Lines of the data that contain the word "part" are the ones to copy.

(Saved data entries)
──────────────────────────────
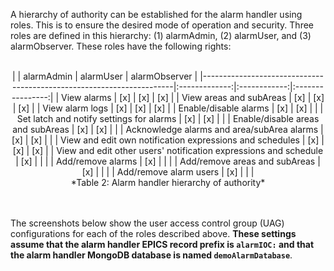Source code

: A hierarchy of authority can be established for the alarm handler using roles. This is to ensure the desired mode of operation and security. Three roles are defined in this hierarchy: (1) alarmAdmin, (2) alarmUser, and (3) alarmObserver. These roles have the following rights:

<br/>
<center>
|                                                                      | alarmAdmin    |   alarmUser  |    alarmObserver |
|----------------------------------------------------------------------|:-------------:|:------------:|:----------------:|
| View alarms                                                          | [x]           | [x]          | [x]              |
| View areas and subAreas                                              | [x]           | [x]          | [x]              |
| View alarm logs                                                      | [x]           | [x]          | [x]              |
| Enable/disable alarms                                                | [x]           | [x]          |                  |
| Set latch and notify settings for alarms                             | [x]           | [x]          |                  |
| Enable/disable areas and subAreas                                    | [x]           | [x]          |                  |
| Acknowledge alarms and area/subArea alarms                           | [x]           | [x]          |                  |
| View and edit own notification expressions and schedules             | [x]           | [x]          | [x]              |
| View and edit other users' notification expressions and schedule     | [x]           |              |                  |
| Add/remove alarms                                                    | [x]           |              |                  |
| Add/remove areas and subAreas                                        | [x]           |              |                  |
| Add/remove alarm users                                               | [x]           |              |                  |
</center>
<center>*Table 2: Alarm handler hierarchy of authority*</center>
<br/><br/>

The screenshots below show the user access control group (UAG) configurations for each of the roles described above. **These settings assume that the alarm handler EPICS record prefix is `alarmIOC:` and that the alarm handler MongoDB database is named `demoAlarmDatabase`**.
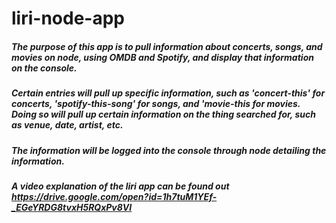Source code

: # liri-node-app

##### The purpose of this app is to pull information about concerts, songs, and movies on node, using OMDB and Spotify, and display that information on the console.
##### Certain entries will pull up specific information, such as 'concert-this' for concerts, 'spotify-this-song' for songs, and 'movie-this for movies. Doing so will pull up certain information on the thing searched for, such as venue, date, artist, etc.
##### The information will be logged into the console through node detailing the information.
##### A video explanation of the liri app can be found out https://drive.google.com/open?id=1h7tuM1YEf-_EGeYRDG8tvxH5RQxPv8VI

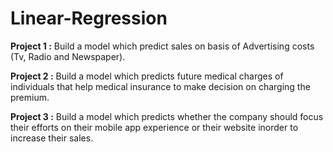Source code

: # Linear-Regression
**Project 1 :** Build a model which predict sales on basis of Advertising costs (Tv, Radio and Newspaper).

**Project 2 :** Build a model which predicts future medical charges of individuals that help medical insurance to make decision on charging the premium.

**Project 3 :** Build a model which predicts  whether the company should focus their efforts on their mobile app experience or their website inorder to increase their sales.
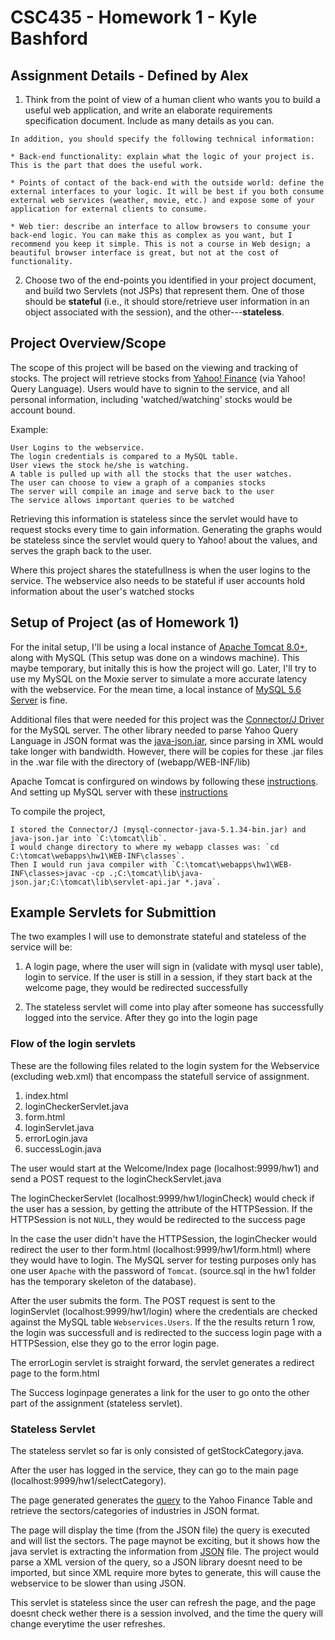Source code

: 
# CSC435 - Homework 1 - Kyle Bashford

## Assignment Details - Defined by Alex

  1. Think from the point of view of a human client who wants you to build a useful web application, and write an elaborate requirements specification document. Include as many details as you can.

    In addition, you should specify the following technical information:

    * Back-end functionality: explain what the logic of your project is. This is the part that does the useful work.

    * Points of contact of the back-end with the outside world: define the external interfaces to your logic. It will be best if you both consume external web services (weather, movie, etc.) and expose some of your application for external clients to consume.

    * Web tier: describe an interface to allow browsers to consume your back-end logic. You can make this as complex as you want, but I recommend you keep it simple. This is not a course in Web design; a beautiful browser interface is great, but not at the cost of functionality.

  2. Choose two of the end-points you identified in your project document, and build two Servlets (not JSPs) that represent them. One of those should be **stateful** (i.e., it should store/retrieve user information in an object associated with the session), and the other---**stateless**.

## Project Overview/Scope

The scope of this project will be based on the viewing and tracking of stocks. The project will retrieve stocks from [Yahoo! Finance](https://code.google.com/p/yahoo-finance-managed/wiki/YQLAPI) (via Yahoo! Query Language). Users would have to signin to the service, and all personal information, including 'watched/watching' stocks would be account bound. 

Example: 
     
    User Logins to the webservice.
    The login credentials is compared to a MySQL table.
    User views the stock he/she is watching.
    A table is pulled up with all the stocks that the user watches.
    The user can choose to view a graph of a companies stocks
    The server will compile an image and serve back to the user
    The service allows important queries to be watched

Retrieving this information is stateless since the servlet would have to request stocks every time to gain information. Generating the graphs would be stateless since the servlet would query to Yahoo! about the values, and serves the graph back to the user.

Where this project shares the statefullness is when the user logins to the service. The webservice also needs to be stateful if user accounts hold information about the user's watched stocks

## Setup of Project (as of Homework 1)

For the inital setup, I'll be using a local instance of [Apache Tomcat 8.0+](http://tomcat.apache.org/download-80.cgi), along with MySQL (This setup was done on a windows machine). This maybe temporary, but initally this is how the project will go. Later, I'll try to use my MySQL on the Moxie server to simulate a more accurate latency with the webservice. For the mean time, a local instance of [MySQL 5.6 Server](http://dev.mysql.com/downloads/file.php?id=455350) is fine.

Additional files that were needed for this project was the [Connector/J Driver](http://dev.mysql.com/downloads/file.php?id=454397) for the MySQL server. The other library needed to parse Yahoo Query Language in JSON format was the [java-json.jar](http://www.java2s.com/Code/Jar/j/Downloadjavajsonjar.htm), since parsing in XML would take longer with bandwidth. However, there will be copies for these .jar files in the .war file with the directory of (webapp/WEB-INF/lib)

Apache Tomcat is confirgured on windows by following these [instructions](http://www.ntu.edu.sg/home/ehchua/programming/howto/Tomcat_HowTo.html). And setting up MySQL server with these [instructions](http://www.ntu.edu.sg/home/ehchua/programming/sql/MySQL_HowTo.html)

To compile the project, 
      
    I stored the Connector/J (mysql-connector-java-5.1.34-bin.jar) and java-json.jar into `C:\tomcat\lib`. 
    I would change directory to where my webapp classes was: `cd C:\tomcat\webapps\hw1\WEB-INF\classes`. 
    Then I would run java compiler with `C:\tomcat\webapps\hw1\WEB-INF\classes>javac -cp .;C:\tomcat\lib\java-json.jar;C:\tomcat\lib\servlet-api.jar *.java`.

## Example Servlets for Submittion

The two examples I will use to demonstrate stateful and stateless of the service will be:

  1. A login page, where the user will sign in (validate with mysql user table), login to service. If the user is still in a session, if they start back at the welcome page, they would be redirected successfully

  2. The stateless servlet will come into play after someone has successfully logged into the service. After they go into the login page 

### Flow of the login servlets

These are the following files related to the login system for the Webservice (excluding web.xml) that encompass the statefull service of assignment.

  1. index.html
  2. loginCheckerServlet.java
  3. form.html
  4. loginServlet.java
  5. errorLogin.java
  6. successLogin.java

The user would start at the Welcome/Index page (localhost:9999/hw1) and send a POST request to the loginCheckServlet.java

The loginCheckerServlet (localhost:9999/hw1/loginCheck) would check if the user has a session, by getting the attribute of the HTTPSession. If the HTTPSession is not `NULL`, they would be redirected to the success page

In the case the user didn't have the HTTPSession, the loginChecker would redirect the user to ther form.html (localhost:9999/hw1/form.html) where they would have to login. The MySQL server for testing purposes only has one user `Apache` with the password of `Tomcat`. (source.sql in the hw1 folder has the temporary skeleton of the database).

After the user submits the form. The POST request is sent to the loginServlet (localhost:9999/hw1/login) where the credentials are checked against the MySQL table `Webservices.Users`. If the the results return 1 row, the login was successfull and is redirected to the success login page with a HTTPSession, else they go to the error login page. 

The errorLogin servlet is straight forward, the servlet generates a redirect page to the form.html

The Success loginpage generates a link for the user to go onto the other part of the assignment (stateless servlet).

### Stateless Servlet

The stateless servlet so far is only consisted of getStockCategory.java.

After the user has logged in the service, they can go to the main page (localhost:9999/hw1/selectCategory).

The page generated generates the [query](https://query.yahooapis.com/v1/public/yql?q=select%20name%20from%20yahoo.finance.sectors&format=json&diagnostics=true&env=store%3A%2F%2Fdatatables.org%2Falltableswithkeys&callback=) to the Yahoo Finance Table and retrieve the sectors/categories of industries in JSON format.

The page will display the time (from the JSON file) the query is executed and will list the sectors. The page maynot be exciting, but it shows how the java servlet is extracting the information from [JSON](http://www.json.org/javadoc/org/json/JSONObject.html) file. The project would parse a XML version of the query, so a JSON library doesnt need to be imported, but since XML require more bytes to generate, this will cause the webservice to be slower than using JSON. 

This servlet is stateless since the user can refresh the page, and the page doesnt check wether there is a session involved, and the time the query will change everytime the user refreshes.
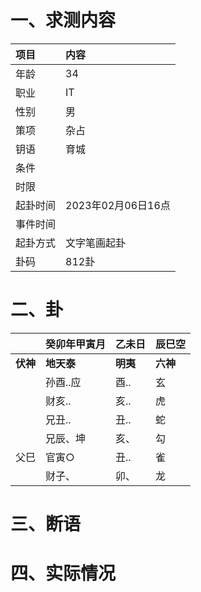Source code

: # 一、求测内容
|项目|内容|
|:-|:-|
|年龄|34|
|职业|IT|
|性别|男|
|策项|杂占|
|钥语|育城|
|条件||
|时限||
|起卦时间|2023年02月06日16点|
|事件时间||
|起卦方式|文字笔画起卦|
|卦码|812卦|

# 二、卦
||癸卯年甲寅月|乙未日|辰巳空|
|:-|:-|:-|:-|
|**伏神**|**地天泰**|**明夷**|**六神**|
||孙酉..应|酉..|玄|
||财亥..|亥..|虎|
||兄丑..|丑..|蛇|
||兄辰、坤|亥、|勾|
|父巳|官寅○|丑..|雀|
||财子、|卯、|龙|


# 三、断语

# 四、实际情况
──────────────────────────────
#### Your solution
    * Back-end functionality: explain what the logic of your project is. This is the part that does the useful work.
The Success loginpage generates a link for the user to go onto the other part of the assignment (stateless servlet).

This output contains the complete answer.